Count how many lines below include the string "seguro". Only that number should appear in the reply.
** Given data follows **
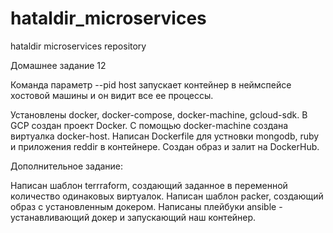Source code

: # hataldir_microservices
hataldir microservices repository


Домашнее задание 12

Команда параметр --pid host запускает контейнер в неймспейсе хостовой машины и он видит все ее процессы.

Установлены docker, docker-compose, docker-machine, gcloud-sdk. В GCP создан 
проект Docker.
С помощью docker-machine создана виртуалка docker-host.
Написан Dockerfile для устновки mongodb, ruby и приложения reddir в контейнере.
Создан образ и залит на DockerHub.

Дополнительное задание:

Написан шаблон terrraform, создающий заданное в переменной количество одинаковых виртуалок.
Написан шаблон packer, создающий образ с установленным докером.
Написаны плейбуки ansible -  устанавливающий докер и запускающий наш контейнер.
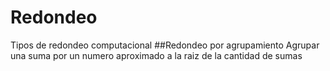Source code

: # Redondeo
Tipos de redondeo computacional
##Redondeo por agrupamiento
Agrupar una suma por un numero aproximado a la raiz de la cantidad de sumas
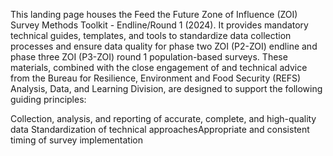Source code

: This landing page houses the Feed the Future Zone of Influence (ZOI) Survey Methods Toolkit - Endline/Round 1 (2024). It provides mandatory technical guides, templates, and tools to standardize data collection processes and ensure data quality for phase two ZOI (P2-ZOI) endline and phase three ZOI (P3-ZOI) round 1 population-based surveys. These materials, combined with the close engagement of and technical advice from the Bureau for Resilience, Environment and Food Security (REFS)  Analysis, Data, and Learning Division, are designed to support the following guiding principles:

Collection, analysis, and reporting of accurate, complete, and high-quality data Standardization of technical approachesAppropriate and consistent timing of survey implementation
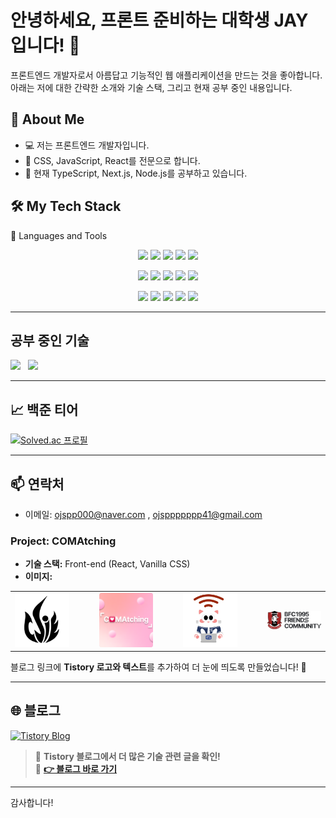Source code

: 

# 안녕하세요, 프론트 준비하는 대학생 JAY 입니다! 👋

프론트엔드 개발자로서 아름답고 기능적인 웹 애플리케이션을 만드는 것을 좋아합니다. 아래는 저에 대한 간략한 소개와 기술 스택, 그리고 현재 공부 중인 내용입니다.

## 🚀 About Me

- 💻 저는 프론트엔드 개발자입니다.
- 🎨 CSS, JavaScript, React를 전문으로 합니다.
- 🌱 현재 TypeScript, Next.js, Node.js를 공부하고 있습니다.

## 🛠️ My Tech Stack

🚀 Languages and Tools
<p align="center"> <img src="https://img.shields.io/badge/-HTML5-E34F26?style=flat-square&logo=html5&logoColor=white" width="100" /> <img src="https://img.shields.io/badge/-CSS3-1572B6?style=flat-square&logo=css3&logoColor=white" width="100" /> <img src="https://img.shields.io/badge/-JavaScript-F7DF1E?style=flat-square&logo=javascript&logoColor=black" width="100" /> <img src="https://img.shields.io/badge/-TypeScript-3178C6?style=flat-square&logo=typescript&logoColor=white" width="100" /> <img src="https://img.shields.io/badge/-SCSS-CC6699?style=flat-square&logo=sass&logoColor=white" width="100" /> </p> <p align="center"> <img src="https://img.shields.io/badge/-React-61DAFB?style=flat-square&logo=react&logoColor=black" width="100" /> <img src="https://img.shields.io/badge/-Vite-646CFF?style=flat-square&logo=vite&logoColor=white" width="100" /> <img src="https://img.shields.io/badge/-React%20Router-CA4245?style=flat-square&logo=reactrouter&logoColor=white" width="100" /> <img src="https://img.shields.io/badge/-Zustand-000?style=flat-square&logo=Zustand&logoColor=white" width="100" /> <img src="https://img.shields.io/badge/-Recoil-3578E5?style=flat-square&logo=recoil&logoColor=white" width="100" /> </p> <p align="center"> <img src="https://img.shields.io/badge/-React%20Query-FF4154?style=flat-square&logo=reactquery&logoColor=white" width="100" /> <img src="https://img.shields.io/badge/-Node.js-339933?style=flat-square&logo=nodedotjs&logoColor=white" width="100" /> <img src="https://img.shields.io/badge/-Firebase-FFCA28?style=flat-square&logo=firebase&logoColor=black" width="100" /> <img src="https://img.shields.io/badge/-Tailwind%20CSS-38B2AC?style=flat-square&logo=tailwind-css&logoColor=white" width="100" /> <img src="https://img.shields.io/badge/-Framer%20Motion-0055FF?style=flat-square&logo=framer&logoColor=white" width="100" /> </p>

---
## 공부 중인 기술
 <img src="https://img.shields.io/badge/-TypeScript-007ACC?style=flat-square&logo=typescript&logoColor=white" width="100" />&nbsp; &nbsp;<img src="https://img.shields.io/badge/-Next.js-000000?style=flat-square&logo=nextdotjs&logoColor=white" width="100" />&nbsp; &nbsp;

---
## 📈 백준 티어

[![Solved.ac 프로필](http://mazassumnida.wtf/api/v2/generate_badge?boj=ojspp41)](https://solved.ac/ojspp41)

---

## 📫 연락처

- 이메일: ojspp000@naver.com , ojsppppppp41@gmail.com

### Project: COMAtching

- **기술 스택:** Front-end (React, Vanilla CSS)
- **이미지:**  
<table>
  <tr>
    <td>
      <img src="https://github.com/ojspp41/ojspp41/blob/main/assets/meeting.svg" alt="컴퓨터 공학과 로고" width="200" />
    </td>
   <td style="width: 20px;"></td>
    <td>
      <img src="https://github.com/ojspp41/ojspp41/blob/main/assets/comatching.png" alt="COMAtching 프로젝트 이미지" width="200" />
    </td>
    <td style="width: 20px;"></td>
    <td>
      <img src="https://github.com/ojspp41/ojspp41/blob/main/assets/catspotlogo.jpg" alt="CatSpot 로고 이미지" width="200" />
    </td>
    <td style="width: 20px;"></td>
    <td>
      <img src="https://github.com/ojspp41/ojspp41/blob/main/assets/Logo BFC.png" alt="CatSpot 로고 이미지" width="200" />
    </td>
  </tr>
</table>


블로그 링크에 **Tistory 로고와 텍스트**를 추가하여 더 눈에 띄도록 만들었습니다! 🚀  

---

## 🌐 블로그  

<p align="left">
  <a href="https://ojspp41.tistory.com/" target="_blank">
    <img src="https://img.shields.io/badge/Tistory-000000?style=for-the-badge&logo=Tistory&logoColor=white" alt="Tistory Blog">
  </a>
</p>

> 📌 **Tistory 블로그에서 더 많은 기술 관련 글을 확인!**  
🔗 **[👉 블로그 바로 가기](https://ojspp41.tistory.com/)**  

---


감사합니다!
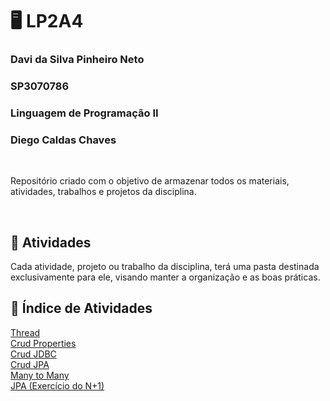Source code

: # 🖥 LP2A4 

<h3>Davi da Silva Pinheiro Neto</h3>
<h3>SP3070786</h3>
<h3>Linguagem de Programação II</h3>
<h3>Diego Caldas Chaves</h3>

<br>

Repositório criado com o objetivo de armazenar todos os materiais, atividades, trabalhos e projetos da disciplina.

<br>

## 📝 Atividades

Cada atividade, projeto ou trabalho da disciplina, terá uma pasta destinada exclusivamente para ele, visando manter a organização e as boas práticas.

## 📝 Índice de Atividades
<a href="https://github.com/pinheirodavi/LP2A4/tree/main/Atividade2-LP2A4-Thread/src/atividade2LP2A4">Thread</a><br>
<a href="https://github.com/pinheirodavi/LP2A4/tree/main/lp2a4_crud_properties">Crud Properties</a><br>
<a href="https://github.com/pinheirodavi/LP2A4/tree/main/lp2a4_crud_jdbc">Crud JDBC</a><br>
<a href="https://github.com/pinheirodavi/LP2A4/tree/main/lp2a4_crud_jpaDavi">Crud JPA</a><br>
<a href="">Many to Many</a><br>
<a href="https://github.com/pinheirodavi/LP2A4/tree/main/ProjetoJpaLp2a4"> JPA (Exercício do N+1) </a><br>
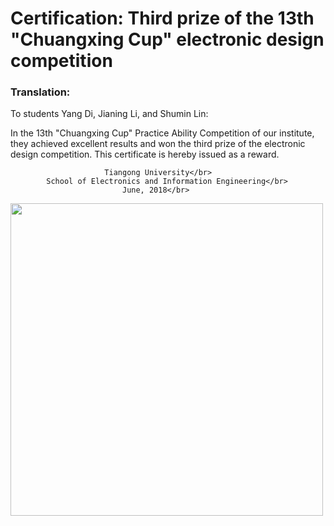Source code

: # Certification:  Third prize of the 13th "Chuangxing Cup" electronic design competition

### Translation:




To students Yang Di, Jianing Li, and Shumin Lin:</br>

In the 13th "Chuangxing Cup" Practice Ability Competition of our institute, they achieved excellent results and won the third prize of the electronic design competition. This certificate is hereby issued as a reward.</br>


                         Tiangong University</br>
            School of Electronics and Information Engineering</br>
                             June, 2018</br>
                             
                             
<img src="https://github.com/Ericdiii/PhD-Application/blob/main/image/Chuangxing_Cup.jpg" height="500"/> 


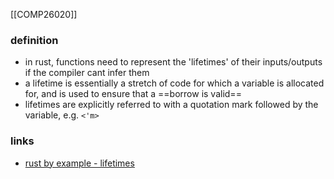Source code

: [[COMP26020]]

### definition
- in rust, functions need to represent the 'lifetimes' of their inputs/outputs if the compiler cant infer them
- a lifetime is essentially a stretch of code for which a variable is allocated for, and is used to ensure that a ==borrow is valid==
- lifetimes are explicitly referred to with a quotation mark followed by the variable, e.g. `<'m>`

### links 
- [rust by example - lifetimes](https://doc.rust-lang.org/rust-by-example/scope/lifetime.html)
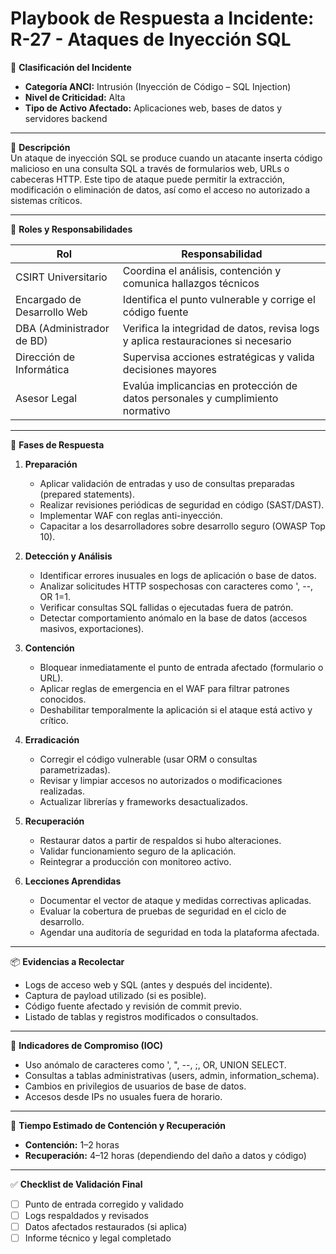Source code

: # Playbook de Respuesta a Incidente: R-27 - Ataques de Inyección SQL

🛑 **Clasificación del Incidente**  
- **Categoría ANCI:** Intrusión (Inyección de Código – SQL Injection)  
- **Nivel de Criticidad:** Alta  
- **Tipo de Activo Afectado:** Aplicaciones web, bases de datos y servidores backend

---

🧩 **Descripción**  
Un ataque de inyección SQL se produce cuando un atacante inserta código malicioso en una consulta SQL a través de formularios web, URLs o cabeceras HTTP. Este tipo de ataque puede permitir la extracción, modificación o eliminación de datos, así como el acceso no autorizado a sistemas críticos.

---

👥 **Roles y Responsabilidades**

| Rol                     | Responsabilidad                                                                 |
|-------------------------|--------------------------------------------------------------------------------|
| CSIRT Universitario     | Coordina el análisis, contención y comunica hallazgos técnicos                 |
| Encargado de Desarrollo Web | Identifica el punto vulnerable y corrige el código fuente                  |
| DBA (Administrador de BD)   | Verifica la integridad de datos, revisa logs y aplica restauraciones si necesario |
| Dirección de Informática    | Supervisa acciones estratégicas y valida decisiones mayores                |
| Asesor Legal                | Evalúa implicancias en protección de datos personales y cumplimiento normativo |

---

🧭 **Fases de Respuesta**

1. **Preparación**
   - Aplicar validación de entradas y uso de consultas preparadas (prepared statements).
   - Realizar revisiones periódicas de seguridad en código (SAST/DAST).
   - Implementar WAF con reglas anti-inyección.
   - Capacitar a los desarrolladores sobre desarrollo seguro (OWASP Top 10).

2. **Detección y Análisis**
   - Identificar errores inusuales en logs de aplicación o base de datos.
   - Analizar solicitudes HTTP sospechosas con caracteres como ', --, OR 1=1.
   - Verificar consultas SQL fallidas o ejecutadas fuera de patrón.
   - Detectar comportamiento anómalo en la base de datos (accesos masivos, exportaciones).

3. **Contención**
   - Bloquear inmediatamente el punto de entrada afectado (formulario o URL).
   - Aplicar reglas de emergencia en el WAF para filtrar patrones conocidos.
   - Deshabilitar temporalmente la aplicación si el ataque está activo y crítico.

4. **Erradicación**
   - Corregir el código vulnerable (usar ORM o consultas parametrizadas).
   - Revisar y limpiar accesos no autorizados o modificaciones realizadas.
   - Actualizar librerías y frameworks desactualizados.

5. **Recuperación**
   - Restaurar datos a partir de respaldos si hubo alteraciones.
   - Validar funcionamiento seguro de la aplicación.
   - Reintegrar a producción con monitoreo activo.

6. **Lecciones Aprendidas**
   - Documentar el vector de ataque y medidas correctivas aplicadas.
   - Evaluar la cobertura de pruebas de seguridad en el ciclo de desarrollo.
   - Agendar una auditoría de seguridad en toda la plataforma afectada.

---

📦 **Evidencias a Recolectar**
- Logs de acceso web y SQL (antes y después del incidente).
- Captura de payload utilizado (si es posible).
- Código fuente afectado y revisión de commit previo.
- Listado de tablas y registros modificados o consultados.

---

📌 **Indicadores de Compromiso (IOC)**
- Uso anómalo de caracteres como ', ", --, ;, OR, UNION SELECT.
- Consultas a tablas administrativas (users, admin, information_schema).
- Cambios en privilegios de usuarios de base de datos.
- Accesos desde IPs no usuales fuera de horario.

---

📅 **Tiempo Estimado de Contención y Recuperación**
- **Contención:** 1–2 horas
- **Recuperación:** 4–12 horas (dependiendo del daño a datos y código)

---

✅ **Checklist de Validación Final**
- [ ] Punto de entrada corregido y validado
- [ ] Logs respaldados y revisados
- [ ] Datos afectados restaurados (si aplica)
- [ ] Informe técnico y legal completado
** End of Given data **
• Answer space: 2